Dismissing the Centre’s objections over reports published by The Hindu newspaper and later carried by news agency ANI, the Supreme Court today said it would examine the documents while hearing the review petition of its Rafale verdict.
Addressing the media in Amethi after filing his nomination, Congress chief Rahul Gandhi welcomed the SC order saying the court has delivered justice. Challenging the prime minister for an open debate, Gandhi said, “I am ready to debate with PM Modi at a location of his choosing… the corruption in the deal is very evident… he has given IAF’s money to Anil Ambani. The SC order today proves that chowkidar committed the theft.”
Calling the SC order a “victory for India,” Congress on its official handle tweeted, “We welcome the Supreme Court’s judgement to review the Rafale petition. Satyamev Jayate!”
Targeting Prime Minister Narendra Modi, Congress’ chief spokesperson Randeep Surjewala said the “skeletons in Rafale scam are tumbling out one by one.” “SC has upheld a time-honoured legal principle; A rattled Modiji had threatened to invoke Official Secrets Act against independent Journalists for exposing his corruption on #Rafale. Modiji, you can run and lie as much as you want but sooner or later the truth comes out. And now there is ‘no official secrets act’ to hide behind,” he wrote on Twitter.

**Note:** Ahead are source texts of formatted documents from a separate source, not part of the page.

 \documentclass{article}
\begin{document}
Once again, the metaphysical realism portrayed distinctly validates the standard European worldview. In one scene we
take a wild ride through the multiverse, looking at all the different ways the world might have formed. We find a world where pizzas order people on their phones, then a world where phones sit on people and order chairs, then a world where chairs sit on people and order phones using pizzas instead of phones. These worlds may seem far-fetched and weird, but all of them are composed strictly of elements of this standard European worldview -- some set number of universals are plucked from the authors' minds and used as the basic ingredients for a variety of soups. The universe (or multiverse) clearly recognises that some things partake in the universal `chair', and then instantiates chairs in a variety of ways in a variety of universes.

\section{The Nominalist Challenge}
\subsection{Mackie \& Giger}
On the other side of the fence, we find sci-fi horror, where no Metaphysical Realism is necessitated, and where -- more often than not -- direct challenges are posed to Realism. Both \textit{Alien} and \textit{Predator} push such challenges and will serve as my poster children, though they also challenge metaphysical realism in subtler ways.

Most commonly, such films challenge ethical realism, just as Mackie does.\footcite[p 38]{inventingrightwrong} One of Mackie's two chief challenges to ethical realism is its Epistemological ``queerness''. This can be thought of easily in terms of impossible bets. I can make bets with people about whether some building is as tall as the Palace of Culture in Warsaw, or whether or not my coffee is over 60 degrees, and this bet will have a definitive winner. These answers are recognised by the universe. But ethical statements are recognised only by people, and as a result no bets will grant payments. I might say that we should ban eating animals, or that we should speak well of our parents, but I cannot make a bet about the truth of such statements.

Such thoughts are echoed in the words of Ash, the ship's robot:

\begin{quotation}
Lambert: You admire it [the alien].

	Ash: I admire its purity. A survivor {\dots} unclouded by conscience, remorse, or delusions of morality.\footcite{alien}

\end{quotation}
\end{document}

He also added, “Don’t worry Modiji, an investigation is going to take place now, whether you like it or not.”
The Centre has contended that the documents were “sensitive to national security” and their “unauthorised photocopying and leakage” constituted “penal offences under the Indian Penal Code including theft”.
The bench had on December 14, 2018, dismissed petitions seeking a court-monitored probe into the purchase of the jets from France finding “no occasion to doubt the (decision making) process” leading to the award of the contract and said there was no material to show that the government had favoured anyone commercially. Arun Shourie, Yashwant Sinha and Prashant Bhushan sought a review of the judgment, saying the court had relied on “patently incorrect” claims made by the government in its note submitted in a sealed cover to the bench, which heard the original petition.